Credit Suisse's analysis of the current situation: the impoverished bank took another huge hit after the collapse of…

Credis Suisse has been dealt with a lot recently. It found itself in trouble and seemed to be teetering on a really thin edge. But the collapse of SVB has now given it a hard blow to the solar. Could this situation put them down once and for all?

Credit Suisse is in trouble

Once upon a time, the address of Switzerland's second-largest bank was where the world's richest families went to protect and grow their vast fortunes. But the more than 160-year-old Zurich-based bank has seen its fortunes evaporate in the past few years to the point where its survival is now very much in doubt. The wounds that have brought it to this point are almost entirely self-inflicted. The list of missteps is long. I can think of the ill-fated acquisition of First Boston Corp, which should have put Credit Suisse at the forefront of all its European competitors and become a major player in the US capital market; or the serious missteps it made in its private banking unit, which resulted in a loss of USD 1 billion. All of these events could have been avoided had a strong risk management process been in place. But it appears that there was none.

These catastrophic events, which are surely the stuff of blockbuster movies, wiped out more than 90% of shareholder value in less than 5 years. And today another huge blow has come. Credit Suisse $CS+1.0% is down more than 22% in a single day as the market braces for the worst. The Swiss bank's credit default swaps, or CDS, have climbed to all-time highs that are well above its 20-year average.

CS has been hit even harder than other banks

Investors are thus likely pricing in the risks of the financial Armageddon that may well be upon us. CEO Ulrich Korner's attendance at yesterday's Morgan Stanley $MS+0.3% conference did not boost investor confidence, as they understandably fear worse results after the bank's recent Silicon Valley collapse.

With CS plummeting more than 30% in the past two weeks, consolidation is expected. But why is the market so bearish even as CS remains in restructuring?

Given the sharp drop in $SIVBs, investors fear that depositors could quickly turn their backs on Credit Suisse. In its recent report, the bank updated that "client money outflows have not reversed as of this month, although they have stabilized at much lower levels."

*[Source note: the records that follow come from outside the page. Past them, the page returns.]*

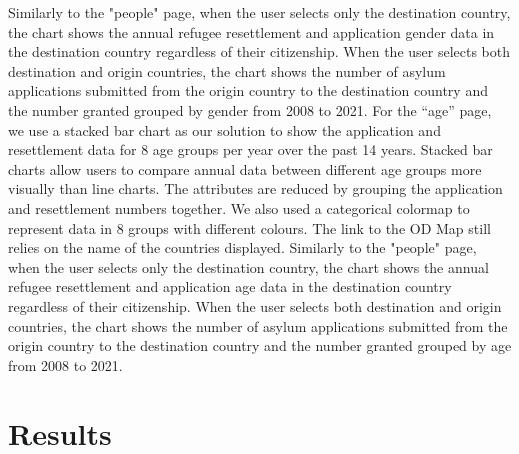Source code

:\documentclass[journal]{vgtc}                %
\begin{document}
 Similarly to the "people" page, when the user selects only the destination country, the chart shows the annual refugee resettlement and application gender data in the destination country regardless of their citizenship. When the user selects both destination and origin countries, the chart shows the number of asylum applications submitted from the origin country to the destination country and the number granted grouped by gender from 2008 to 2021.
 For the “age” page, we use a stacked bar chart as our solution to show the application and resettlement data for 8 age groups per year over the past 14 years. Stacked bar charts allow users to compare annual data between different age groups more visually than line charts. The attributes are reduced by grouping the application and resettlement numbers together. We also used a categorical colormap to represent data in 8 groups with different colours. The link to the OD Map still relies on the name of the countries displayed.
 Similarly to the "people" page, when the user selects only the destination country, the chart shows the annual refugee resettlement and application age data in the destination country regardless of their citizenship. When the user selects both destination and origin countries, the chart shows the number of asylum applications submitted from the origin country to the destination country and the number granted grouped by age from 2008 to 2021.
 \section{Results}
\end{document}
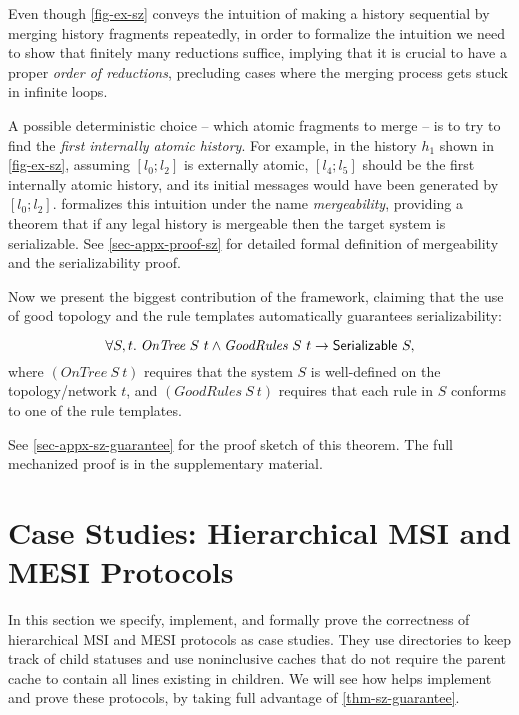 \documentclass[sigplan,10pt,review,anonymous,screen]{acmart}\settopmatter{printfolios=true,printccs=false,printacmref=false}
\begin{document}
Even though \autoref{fig-ex-sz} conveys the intuition of making a history sequential by merging history fragments repeatedly, in order to formalize the intuition we need to show that finitely many reductions suffice,
implying that it is crucial to have a proper \emph{order of reductions}, precluding cases where the merging process gets stuck in infinite loops.

A possible deterministic choice -- which atomic fragments to merge -- is to try to find the \emph{first internally atomic history}.
For example, in the history $h_1$ shown in \autoref{fig-ex-sz}, assuming $[l_0; l_2]$ is externally atomic, $[l_4; l_5]$ should be the first internally atomic history, and its initial messages would have been generated by $[l_0; l_2]$.
\hemiola{} formalizes this intuition under the name \emph{mergeability}, providing a theorem that if any legal history is mergeable then the target system is serializable.
See \autoref{sec-appx-proof-sz} for detailed formal definition of mergeability and the serializability proof.

\newcommand{\ontree}[2]{\ensuremath{\textit{OnTree}\ #1\ #2}}
\newcommand{\goodrules}[2]{\ensuremath{\textit{GoodRules}\ #1\ #2}}

Now we present the biggest contribution of the \hemiola{} framework, claiming that the use of good topology and the rule templates automatically guarantees serializability:
\begin{theorem}
  \begin{displaymath}
    \forall S, t.\; \ontree{S}{t} \land \goodrules{S}{t} \to \hsrz{S},
  \end{displaymath}
  where $(\ontree{S}{t})$ requires that the system $S$ is well-defined on the topology/network $t$, and $(\goodrules{S}{t})$ requires that each rule in $S$ conforms to one of the rule templates.
  \label{thm-sz-guarantee}
\end{theorem}
See \autoref{sec-appx-sz-guarantee} for the proof sketch of this theorem.
The full mechanized proof is in the supplementary material.

\section{Case Studies: Hierarchical MSI and MESI Protocols}
\label{sec-case-study}

In this section we specify, implement, and formally prove the correctness of hierarchical MSI and MESI protocols as case studies.
They use directories to keep track of child statuses and use noninclusive caches that do not require the parent cache to contain all lines existing in children.
We will see how \hemiola{} helps implement and prove these protocols, by taking full advantage of \autoref{thm-sz-guarantee}.
\end{document}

So why didn't investors interpret this as a significant improvement over Q4, which "showed massive outflows of client funds following the restructuring announcement."

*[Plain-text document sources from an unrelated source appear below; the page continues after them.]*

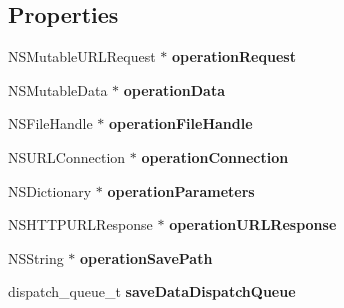 \subsection*{Properties}
\begin{DoxyCompactItemize}
\item 
\hypertarget{category_k_z_h_t_t_p_request_07_08_a1fc9dc6656db588c3c0b23700b08133e}{N\-S\-Mutable\-U\-R\-L\-Request $\ast$ {\bfseries operation\-Request}}\label{category_k_z_h_t_t_p_request_07_08_a1fc9dc6656db588c3c0b23700b08133e}

\item 
\hypertarget{category_k_z_h_t_t_p_request_07_08_ae9d41d90877e6bc6c7e4d961b0966974}{N\-S\-Mutable\-Data $\ast$ {\bfseries operation\-Data}}\label{category_k_z_h_t_t_p_request_07_08_ae9d41d90877e6bc6c7e4d961b0966974}

\item 
\hypertarget{category_k_z_h_t_t_p_request_07_08_af6bd63b36d9bee9f0bf49b2422f5ea2f}{N\-S\-File\-Handle $\ast$ {\bfseries operation\-File\-Handle}}\label{category_k_z_h_t_t_p_request_07_08_af6bd63b36d9bee9f0bf49b2422f5ea2f}

\item 
\hypertarget{category_k_z_h_t_t_p_request_07_08_a6fe8bc8d52d53bdd13e24bd916350c2e}{N\-S\-U\-R\-L\-Connection $\ast$ {\bfseries operation\-Connection}}\label{category_k_z_h_t_t_p_request_07_08_a6fe8bc8d52d53bdd13e24bd916350c2e}

\item 
\hypertarget{category_k_z_h_t_t_p_request_07_08_a182c303b8c453803527b023afb6e3d63}{N\-S\-Dictionary $\ast$ {\bfseries operation\-Parameters}}\label{category_k_z_h_t_t_p_request_07_08_a182c303b8c453803527b023afb6e3d63}

\item 
\hypertarget{category_k_z_h_t_t_p_request_07_08_a25b56b782d8840177fa9e45ee3b52dc4}{N\-S\-H\-T\-T\-P\-U\-R\-L\-Response $\ast$ {\bfseries operation\-U\-R\-L\-Response}}\label{category_k_z_h_t_t_p_request_07_08_a25b56b782d8840177fa9e45ee3b52dc4}

\item 
\hypertarget{category_k_z_h_t_t_p_request_07_08_aab18c4cb521efae15cd33d3fa7dc6d2e}{N\-S\-String $\ast$ {\bfseries operation\-Save\-Path}}\label{category_k_z_h_t_t_p_request_07_08_aab18c4cb521efae15cd33d3fa7dc6d2e}

\item 
\hypertarget{category_k_z_h_t_t_p_request_07_08_a19505941614359ab03f26152ed7cd97b}{dispatch\-\_\-queue\-\_\-t {\bfseries save\-Data\-Dispatch\-Queue}}\label{category_k_z_h_t_t_p_request_07_08_a19505941614359ab03f26152ed7cd97b}


\end{DoxyCompactItemize}
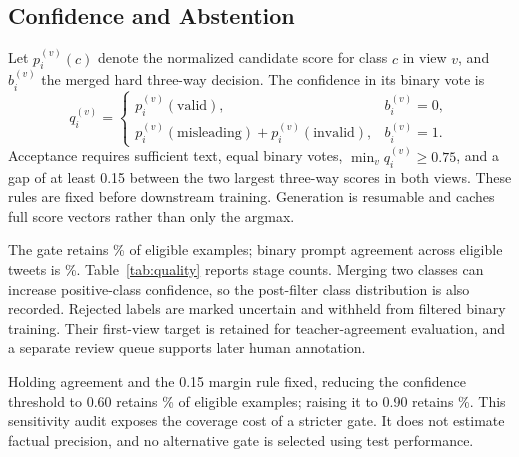 \documentclass[conference]{IEEEtran}
\begin{document}
\subsection{Confidence and Abstention}
Let $p_i^{(v)}(c)$ denote the normalized candidate score for class $c$ in view $v$, and $b_i^{(v)}$ the merged hard three-way decision. The confidence in its binary vote is
\begin{equation}
q_i^{(v)}=\begin{cases}
p_i^{(v)}(\mathrm{valid}), & b_i^{(v)}=0,\\
p_i^{(v)}(\mathrm{misleading})+p_i^{(v)}(\mathrm{invalid}), & b_i^{(v)}=1.
\end{cases}
\end{equation}
Acceptance requires sufficient text, equal binary votes, $\min_v q_i^{(v)}\geq0.75$, and a gap of at least 0.15 between the two largest three-way scores in both views. These rules are fixed before downstream training. Generation is resumable and caches full score vectors rather than only the argmax.

The gate retains \GateCoverage\% of eligible examples; binary prompt agreement across eligible tweets is \PromptAgreement\%. Table~\ref{tab:quality} reports stage counts. Merging two classes can increase positive-class confidence, so the post-filter class distribution is also recorded. Rejected labels are marked uncertain and withheld from filtered binary training. Their first-view target is retained for teacher-agreement evaluation, and a separate review queue supports later human annotation.

Holding agreement and the 0.15 margin rule fixed, reducing the confidence threshold to 0.60 retains \LooseGateCoverage\% of eligible examples; raising it to 0.90 retains \StrictGateCoverage\%. This sensitivity audit exposes the coverage cost of a stricter gate. It does not estimate factual precision, and no alternative gate is selected using test performance.


\end{document}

There are two likely options here. The two probably work together. A general fear of unstable names in the banking sector, which is currently wracked with fear. And secondly, yesterday's comments at the aforementioned conference.

We said clearly on 9 February, and we say again, that the outflows have eased considerably since then. Earnings momentum is returning. It iscertainly not yet where it should be, but there is good momentum," said Ulrich Korner.

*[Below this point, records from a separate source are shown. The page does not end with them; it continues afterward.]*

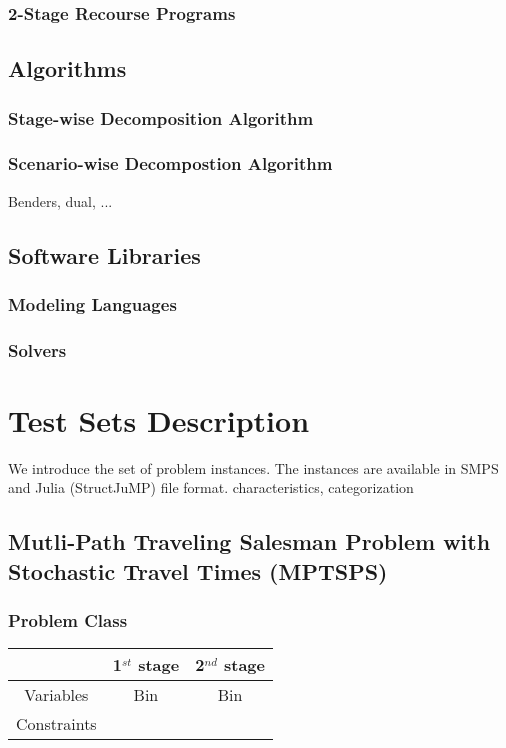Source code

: \subsubsection{2-Stage Recourse Programs}


\subsection{Algorithms}
\subsubsection{Stage-wise Decomposition Algorithm}
\subsubsection{Scenario-wise Decompostion Algorithm}
Benders, dual, ...

\subsection{Software Libraries}
\subsubsection{Modeling Languages}
\subsubsection{Solvers}

\section{Test Sets Description}

We introduce the set of problem instances. The instances are available in SMPS and Julia (StructJuMP) file format. characteristics, categorization
\subsection{Mutli-Path Traveling Salesman Problem with Stochastic Travel Times (MPTSPS)}
\subsubsection{Problem Class}
\begin{table}[H]
	\centering
	\label{mptsps-class}
	\begin{tabular}{|c|c|c|}
		\hline
		& 1$^{st}$ stage & 2$^{nd}$ stage \\ \hline
		Variables   & Bin & Bin               \\ \hline
		Constraints &                &                \\ \hline
	\end{tabular}
\end{table}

Outflow is a critical word and investors are very sensitive to such dynamics given the recent turmoil. That's why Credit Suisse sought to reassure investors that it saw "inflows" on Monday as it benefited from the SVB crash. However, market participants are likely losing confidence in its three-year "comprehensive restructuring process to return to profitability" as the market has been whipsawing financial stocks in a broad risk-off move since the SVB crash.

With the increased cost of funding as it continues to face investor outflows, investor sentiment has deteriorated further as its main investor Saudi National Bank rules out further bailouts. Chairman Ammar Al Khudairy cited regulatory and legal hurdles and many other reasons why the firm would not increase its stake in the bank beyond its current level of less than 10%.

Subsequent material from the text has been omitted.